Conduit trade sizes are nominal labels, not actual diameters. Learn what each size really measures and why it matters for NEC 314.28 pull box calculations.

Updated

> **Quick Answer:** A conduit "trade size" is a nominal designation — a label — not the actual outside diameter of the conduit. A ½" EMT has an actual OD of 0.706", not 0.5". NEC 314.28 uses trade size numbers in its formulas, not actual measured diameters.


Nominal vs. Actual: Why the Difference Exists


Conduit trade sizes come from a legacy standardization system. When the electrical industry first standardized conduit, the sizes were loosely based on the inside diameter of iron pipe — not the outside.

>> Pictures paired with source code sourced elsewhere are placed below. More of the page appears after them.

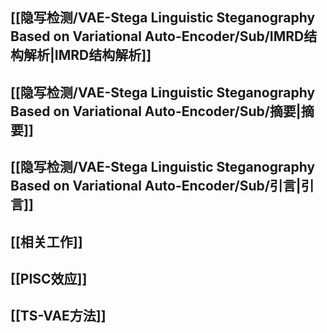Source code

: ## [[隐写检测/VAE-Stega Linguistic Steganography Based on Variational Auto-Encoder/Sub/IMRD结构解析|IMRD结构解析]]
## [[隐写检测/VAE-Stega Linguistic Steganography Based on Variational Auto-Encoder/Sub/摘要|摘要]]
## [[隐写检测/VAE-Stega Linguistic Steganography Based on Variational Auto-Encoder/Sub/引言|引言]]
## [[相关工作]]
## [[PISC效应]]
## [[TS-VAE方法]]

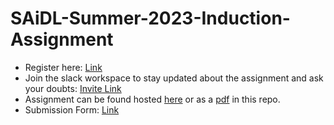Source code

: # SAiDL-Summer-2023-Induction-Assignment

-   Register here: [Link](https://forms.gle/uQAxz29tuRqhmjGj6)
-   Join the slack workspace to stay updated about the assignment and ask your doubts: [Invite Link](https://join.slack.com/t/saidl/shared_invite/zt-1rouauzsl-n_lhu3Y95ErkRLWpgZVx9A)
-   Assignment can be found hosted [here](https://docs.google.com/document/d/e/2PACX-1vT7Q-Eo4kCJPxgrb50c1HfTkLy2uFlgbO6y3iOhYWxo3VTmZyIbPlt-69WxCrl_MWx3Zyt4HsqHNlco/pub) or as a [pdf]() in this repo.
-   Submission Form: [Link]()
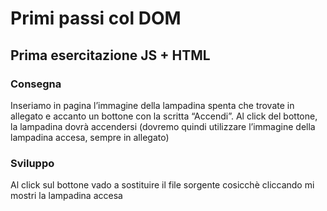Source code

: # Primi passi col DOM

## Prima esercitazione JS + HTML

### Consegna

Inseriamo in pagina l’immagine della lampadina spenta che trovate in allegato e accanto un bottone con la scritta “Accendi”.
Al click del bottone, la lampadina dovrà accendersi (dovremo quindi utilizzare l’immagine della lampadina accesa, sempre in allegato)

### Sviluppo
Al click sul bottone vado a sostituire il file sorgente cosicchè cliccando mi mostri la lampadina accesa
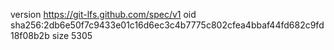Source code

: version https://git-lfs.github.com/spec/v1
oid sha256:2db6e50f7c9433e01c16d6ec3c4b7775c802cfea4bbaf44fd682c9fd18f08b2b
size 5305
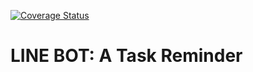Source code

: [![Coverage Status](https://coveralls.io/repos/github/KentHan/line-bot-reminder/badge.svg?branch=master)](https://coveralls.io/github/KentHan/line-bot-reminder?branch=master)

# LINE BOT: A Task Reminder
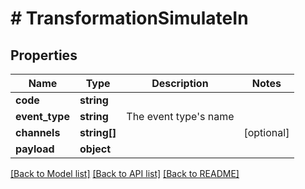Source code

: # # TransformationSimulateIn

## Properties

Name | Type | Description | Notes
------------ | ------------- | ------------- | -------------
**code** | **string** |  |
**event_type** | **string** | The event type&#39;s name |
**channels** | **string[]** |  | [optional]
**payload** | **object** |  |

[[Back to Model list]](../../README.md#models) [[Back to API list]](../../README.md#endpoints) [[Back to README]](../../README.md)
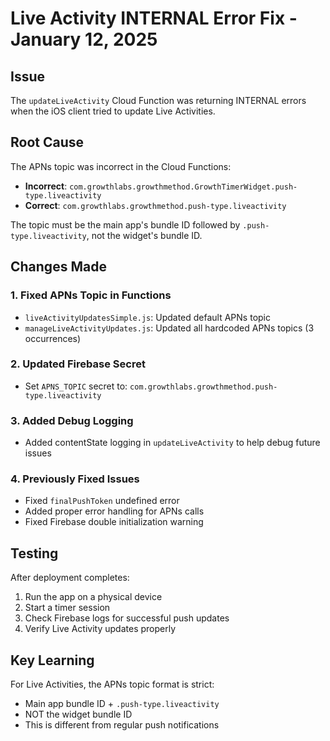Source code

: # Live Activity INTERNAL Error Fix - January 12, 2025

## Issue
The `updateLiveActivity` Cloud Function was returning INTERNAL errors when the iOS client tried to update Live Activities.

## Root Cause
The APNs topic was incorrect in the Cloud Functions:
- **Incorrect**: `com.growthlabs.growthmethod.GrowthTimerWidget.push-type.liveactivity`
- **Correct**: `com.growthlabs.growthmethod.push-type.liveactivity`

The topic must be the main app's bundle ID followed by `.push-type.liveactivity`, not the widget's bundle ID.

## Changes Made

### 1. Fixed APNs Topic in Functions
- `liveActivityUpdatesSimple.js`: Updated default APNs topic
- `manageLiveActivityUpdates.js`: Updated all hardcoded APNs topics (3 occurrences)

### 2. Updated Firebase Secret
- Set `APNS_TOPIC` secret to: `com.growthlabs.growthmethod.push-type.liveactivity`

### 3. Added Debug Logging
- Added contentState logging in `updateLiveActivity` to help debug future issues

### 4. Previously Fixed Issues
- Fixed `finalPushToken` undefined error
- Added proper error handling for APNs calls
- Fixed Firebase double initialization warning

## Testing
After deployment completes:
1. Run the app on a physical device
2. Start a timer session
3. Check Firebase logs for successful push updates
4. Verify Live Activity updates properly

## Key Learning
For Live Activities, the APNs topic format is strict:
- Main app bundle ID + `.push-type.liveactivity`
- NOT the widget bundle ID
- This is different from regular push notifications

Over time, wall thicknesses changed across conduit types, but the nominal labels stuck.


The result is a system where "1 inch conduit" isn't 1 inch in any meaningful measured dimension. The inside diameter (ID) is close to 1 inch on some types, but not all. The outside diameter (OD) is different again. And the trade size used in code calculations is simply the label — ½, ¾, 1, 1¼, and so on.


This matters because every electrician eventually measures a conduit with a tape measure and gets confused when the number doesn't match the trade size. It's not an error in your measurement — it's the system.


Trade Size vs. Actual OD Table


Here are the trade sizes and actual outside diameters for EMT (Electrical Metallic Tubing) and RMC (Rigid Metal Conduit):


| Trade Size | EMT OD (inches) | RMC OD (inches) |

|------------|-----------------|-----------------|

| ½" | 0.706 | 0.840 |

| ¾" | 0.922 | 1.050 |

| 1" | 1.163 | 1.315 |

| 1¼" | 1.510 | 1.660 |

| 1½" | 1.740 | 1.900 |

| 2" | 2.197 | 2.375 |

| 2½" | 2.875 | 2.875 |

| 3" | 3.500 | 3.500 |

| 3½" | 4.000 | 4.000 |

| 4" | 4.500 | 4.500 |

| 5" | N/A | 5.563 |

| 6" | N/A | 6.625 |


Note that at 2½" and above, EMT and RMC share the same OD — this is where the trade size label starts to more closely match actual dimensions, though it still isn't exact. EMT is only manufactured up to 4" trade size; for 5" and 6" you're in RMC or PVC territory.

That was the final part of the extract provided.